「分かりやすい泌尿器科の病気」

clm_ika15docコラム投稿: 
医療法人社団 伸孝会 ていね駅前泌尿器科 院長 砂押 研一

「読者に分りやすく泌尿器科の病気についてお伝えしたい」という砂押医師。
今回は誰でもなる可能性のある尿路感染症について説明してもらった。

clm_ika15a尿路とは、尿の通り道のこと。腎臓で作られた尿は最初に腎盂に流れ出し、そこから尿管、膀胱と流れ、尿道から排出される。これらの尿路には、原則的には細菌が存在しない。一方、口から肛門までの消化管や皮膚表面など、細菌は体中どこにでも存在し、いわば人間と共存状態にある。そのどこにでも居る細菌が、尿道から尿路に侵入し感染を起こすと「尿路感染症」になる。尿道に炎症を起こせば「尿道炎」、膀胱ならば「膀胱炎」だ。ここでまず、体の構造上の違いから同じ感染症でも男女によって傾向が分かれることをおさえておきたい。まず女性に圧倒的に多い尿路感染症が膀胱炎だ。女性は男性に比べると尿道が非常に短く、さらに通常細菌が存在する肛門や膣が近いため、細菌が尿道から入りやすい環境にある。男性の場合は細菌が入ってきたとしても、膀胱にたどり着く前に尿と一緒に流れていくことが多く、膀胱炎にはなりにくい。「もし細菌が侵入してきても、膀胱粘膜に住み着く前に尿と一緒に排出されれば、膀胱炎にはなりにくいのです。しかし必要以上に尿を我慢したりしていると、それだけ細菌を長く膀胱内にとどめておくことになり、膀胱炎を発症しやすくなります」と砂押医師。適度に水分をとりあまり我慢せずに排尿をすること、風邪や過労による体力=免疫力の低下を防ぎ、栄養のある食事をとること、さらに下着は適切に取り替え、陰部を清潔に保つことなどが対策のポイントとなってくる。

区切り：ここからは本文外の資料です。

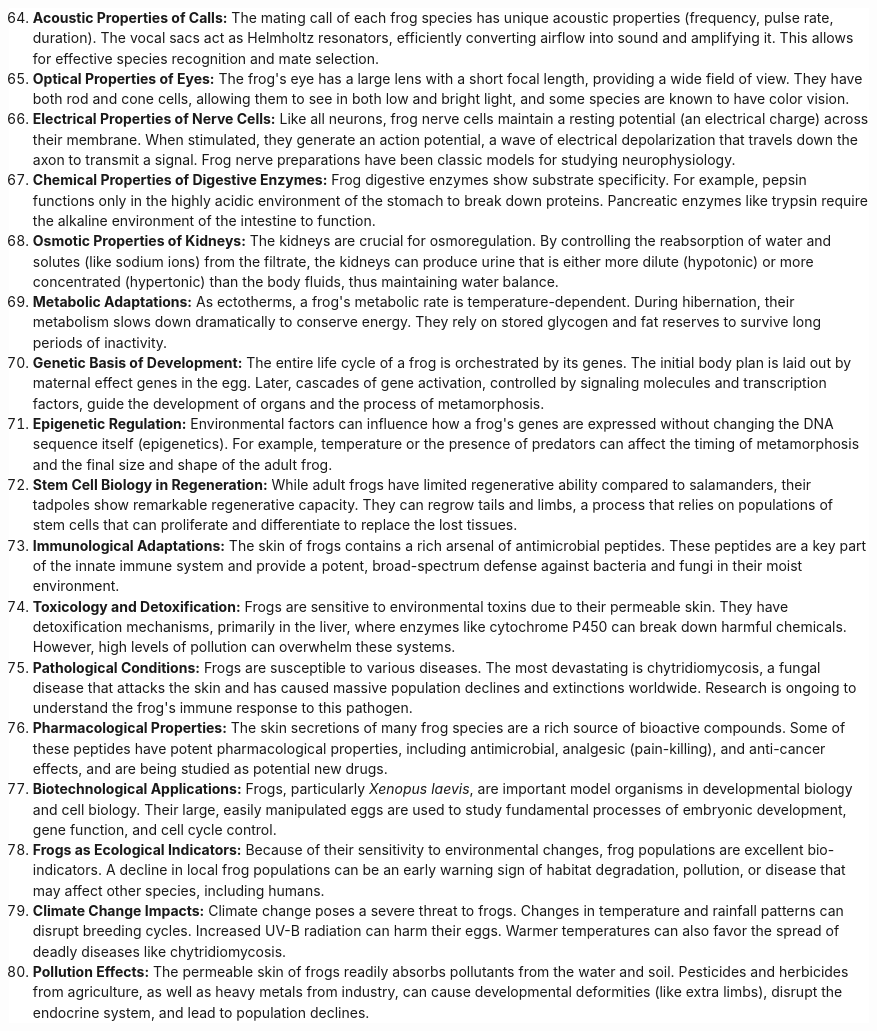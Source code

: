 64. **Acoustic Properties of Calls:** The mating call of each frog species has unique acoustic properties (frequency, pulse rate, duration). The vocal sacs act as Helmholtz resonators, efficiently converting airflow into sound and amplifying it. This allows for effective species recognition and mate selection.
65. **Optical Properties of Eyes:** The frog's eye has a large lens with a short focal length, providing a wide field of view. They have both rod and cone cells, allowing them to see in both low and bright light, and some species are known to have color vision.
66. **Electrical Properties of Nerve Cells:** Like all neurons, frog nerve cells maintain a resting potential (an electrical charge) across their membrane. When stimulated, they generate an action potential, a wave of electrical depolarization that travels down the axon to transmit a signal. Frog nerve preparations have been classic models for studying neurophysiology.
67. **Chemical Properties of Digestive Enzymes:** Frog digestive enzymes show substrate specificity. For example, pepsin functions only in the highly acidic environment of the stomach to break down proteins. Pancreatic enzymes like trypsin require the alkaline environment of the intestine to function.
68. **Osmotic Properties of Kidneys:** The kidneys are crucial for osmoregulation. By controlling the reabsorption of water and solutes (like sodium ions) from the filtrate, the kidneys can produce urine that is either more dilute (hypotonic) or more concentrated (hypertonic) than the body fluids, thus maintaining water balance.
69. **Metabolic Adaptations:** As ectotherms, a frog's metabolic rate is temperature-dependent. During hibernation, their metabolism slows down dramatically to conserve energy. They rely on stored glycogen and fat reserves to survive long periods of inactivity.
70. **Genetic Basis of Development:** The entire life cycle of a frog is orchestrated by its genes. The initial body plan is laid out by maternal effect genes in the egg. Later, cascades of gene activation, controlled by signaling molecules and transcription factors, guide the development of organs and the process of metamorphosis.
71. **Epigenetic Regulation:** Environmental factors can influence how a frog's genes are expressed without changing the DNA sequence itself (epigenetics). For example, temperature or the presence of predators can affect the timing of metamorphosis and the final size and shape of the adult frog.
72. **Stem Cell Biology in Regeneration:** While adult frogs have limited regenerative ability compared to salamanders, their tadpoles show remarkable regenerative capacity. They can regrow tails and limbs, a process that relies on populations of stem cells that can proliferate and differentiate to replace the lost tissues.
73. **Immunological Adaptations:** The skin of frogs contains a rich arsenal of antimicrobial peptides. These peptides are a key part of the innate immune system and provide a potent, broad-spectrum defense against bacteria and fungi in their moist environment.
74. **Toxicology and Detoxification:** Frogs are sensitive to environmental toxins due to their permeable skin. They have detoxification mechanisms, primarily in the liver, where enzymes like cytochrome P450 can break down harmful chemicals. However, high levels of pollution can overwhelm these systems.
75. **Pathological Conditions:** Frogs are susceptible to various diseases. The most devastating is chytridiomycosis, a fungal disease that attacks the skin and has caused massive population declines and extinctions worldwide. Research is ongoing to understand the frog's immune response to this pathogen.
76. **Pharmacological Properties:** The skin secretions of many frog species are a rich source of bioactive compounds. Some of these peptides have potent pharmacological properties, including antimicrobial, analgesic (pain-killing), and anti-cancer effects, and are being studied as potential new drugs.
77. **Biotechnological Applications:** Frogs, particularly *Xenopus laevis*, are important model organisms in developmental biology and cell biology. Their large, easily manipulated eggs are used to study fundamental processes of embryonic development, gene function, and cell cycle control.
78. **Frogs as Ecological Indicators:** Because of their sensitivity to environmental changes, frog populations are excellent bio-indicators. A decline in local frog populations can be an early warning sign of habitat degradation, pollution, or disease that may affect other species, including humans.
79. **Climate Change Impacts:** Climate change poses a severe threat to frogs. Changes in temperature and rainfall patterns can disrupt breeding cycles. Increased UV-B radiation can harm their eggs. Warmer temperatures can also favor the spread of deadly diseases like chytridiomycosis.
80. **Pollution Effects:** The permeable skin of frogs readily absorbs pollutants from the water and soil. Pesticides and herbicides from agriculture, as well as heavy metals from industry, can cause developmental deformities (like extra limbs), disrupt the endocrine system, and lead to population declines.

それでも膀胱炎になっていしまった場合はどうすれば良いのだろうか?「膀胱炎だけでは発熱もしませんし、適切な薬を飲めばすぐに良くなります。しかしその細菌がさらに腎臓まで行けば「腎盂(う)腎炎」となり、発熱などの症状が現れ、重症化することもあります。ですから症状がある場合は速やかに泌尿器科に受診してください」とのこと。ちなみに膀胱炎の検査は、基本的に問診と尿検査のみで面倒な検査は必要ないとのこと。風邪を引いて内科に受診するのと同じように、比較的気軽に受診できそうだ。

では男性が気をつけたい、最近問題になっている尿路感染症とは?ズバリこれは尿道炎であり、クラミジアや淋菌などの微生物が、性行為を介して感染し発症することが多い。これは「性感染症」と呼ばれ、女性なら婦人科の対象になる。しかし近年は性生活も多様化し、口を使ったオーラルセックスでは、女性の咽頭粘膜に感染する場合もある。このような場合、一般に女性は無症状で見過ごされるため、気づかぬうちに感染源となっているケースが珍しくない。「特にオーラルセックスなどの性的サービスを行う風俗店に行ってから、排尿時の痛みなどを引き起こし受診する男性が多いです」とのこと。
治療は難しいのだろうか?「ほとんどは抗生剤の内服で良くなりますので難しいことはありません。しかし淋菌は薬が効きにくくなっており、注射が必要なことが多いです。そして特に問題なのは、症状がほとんどない場合があり、その様なケースでは知らぬ間に他の女性に感染させている可能性もあるということなのです」クラミジア感染などの炎症が存在すると、無症状でもエイズになる危険も高まるといわれている。

正しい知識を持ち、もし気になることがあれば泌尿器科に相談するのが得策と言えそうだ。